Sunday, October 3, 2010

Loving

Yes, I run a tutoring center in Los Guido. Yes, I am a university trained teacher. I have lots of great ideas of how to make learning fun and engaging, involving various learning styles and never staying too long on one activity so kids don't get board. But most days, this is not what my children need most. They need someone who sees all of them and is able to respond to that with love and patience. As the kids trust us more, they let us into their worlds, their worlds that are often just barely hanging in balance, their worlds that affect every other interaction and decision. Being let in is a great privilege, but also an overwhelming responsibility. I now know that Maria calling other children ugly and stupid mostly likely stems from the fact her mom does the same thing to her, as we witnessed during a recent home visit. By no means does this make it okay for Maria to say these derogatory things to her classmates, but it's not a simple as saying, "Marie, we don't say things like that because it's not nice." This is a just a small example.
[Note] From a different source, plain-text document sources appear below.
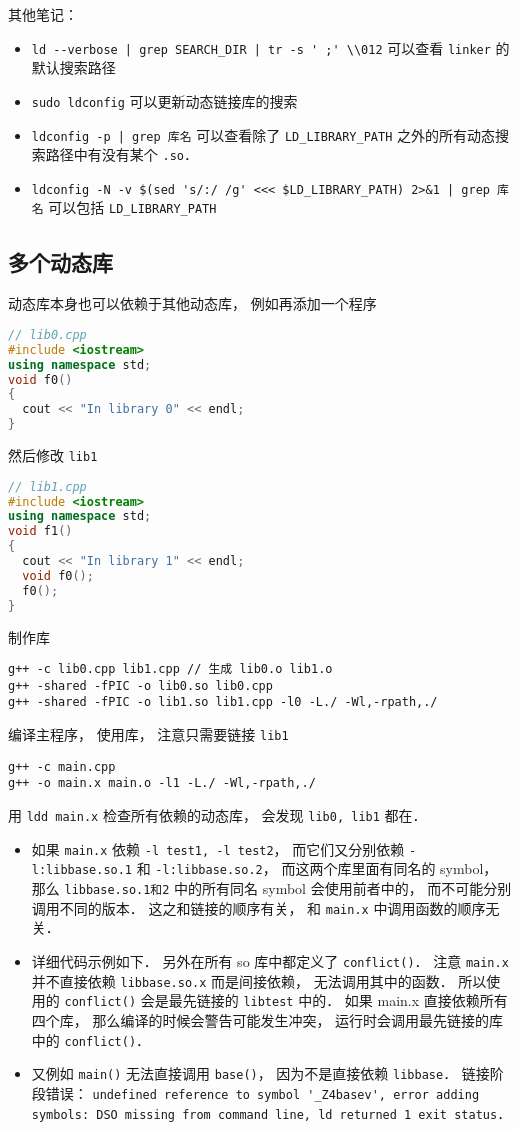 其他笔记：
\begin{itemize}
\item \verb`ld --verbose | grep SEARCH_DIR | tr -s ' ;' \\012` 可以查看 \verb|linker| 的默认搜索路径
\item \verb|sudo ldconfig| 可以更新动态链接库的搜索
\item \verb`ldconfig -p | grep 库名` 可以查看除了 \verb|LD_LIBRARY_PATH| 之外的所有动态搜索路径中有没有某个 \verb|.so|．
\item \verb`ldconfig -N -v $(sed 's/:/ /g' <<< $LD_LIBRARY_PATH) 2>&1 | grep 库名` 可以包括 \verb|LD_LIBRARY_PATH|
\end{itemize}

\subsection{多个动态库}
动态库本身也可以依赖于其他动态库， 例如再添加一个程序
\begin{lstlisting}[language=cpp]
// lib0.cpp
#include <iostream>
using namespace std;
void f0()
{
  cout << "In library 0" << endl;
}
\end{lstlisting}
然后修改 \verb|lib1|
\begin{lstlisting}[language=cpp]
// lib1.cpp
#include <iostream>
using namespace std;
void f1()
{
  cout << "In library 1" << endl;
  void f0();
  f0();
}
\end{lstlisting}
制作库
\begin{lstlisting}[language=none]
g++ -c lib0.cpp lib1.cpp // 生成 lib0.o lib1.o
g++ -shared -fPIC -o lib0.so lib0.cpp
g++ -shared -fPIC -o lib1.so lib1.cpp -l0 -L./ -Wl,-rpath,./
\end{lstlisting}
编译主程序， 使用库， 注意只需要链接 \verb|lib1|
\begin{lstlisting}[language=none]
g++ -c main.cpp
g++ -o main.x main.o -l1 -L./ -Wl,-rpath,./
\end{lstlisting}
用 \verb|ldd main.x| 检查所有依赖的动态库， 会发现 \verb|lib0, lib1| 都在．

\begin{itemize}
\item 如果 \verb|main.x| 依赖 \verb|-l test1, -l test2|， 而它们又分别依赖 \verb|-l:libbase.so.1| 和 \verb|-l:libbase.so.2|， 而这两个库里面有同名的 symbol， 那么 \verb|libbase.so.1和2| 中的所有同名 symbol 会使用前者中的， 而不可能分别调用不同的版本． 这之和链接的顺序有关， 和 \verb|main.x| 中调用函数的顺序无关．
\item 详细代码示例如下． 另外在所有 so 库中都定义了 \verb|conflict()|． 注意 \verb|main.x| 并不直接依赖 \verb|libbase.so.x| 而是间接依赖， 无法调用其中的函数． 所以使用的 \verb|conflict()| 会是最先链接的 \verb|libtest| 中的． 如果 main.x 直接依赖所有四个库， 那么编译的时候会警告可能发生冲突， 运行时会调用最先链接的库中的 \verb|conflict()|．
\item 又例如 \verb|main()| 无法直接调用 \verb|base()|， 因为不是直接依赖 \verb|libbase|． 链接阶段错误： \verb|undefined reference to symbol '_Z4basev', error adding symbols: DSO missing from command line, ld returned 1 exit status|．
\end{itemize}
Each day there are countless interactions like this, many being much more severe in nature. I would like to say I embrace them all as "teachable moments" and we have calm discussions through each misstep, but we all know this impossible, especially in a second language. I would like to be able to stop and with patience and love talk with the child about why she is acting this way, why he said that, why she hates her. And sometimes it possible. But most of the time it's not. There are 15 other kids who need individual attention in that moment. Kids who's moms have brought them to get help with their homework, since after all, we are a tutoring center. This tension of seemingly conflicting goals (educational support v. overall life support) is something I struggle with almost everyday. I know that education is really just a vehicle to relationship and life change, but that vehicle needs to be effective if we are going to keep using it. But I don't want to be so stuck to the expressed educational goals, that I miss loving and serving the whole child.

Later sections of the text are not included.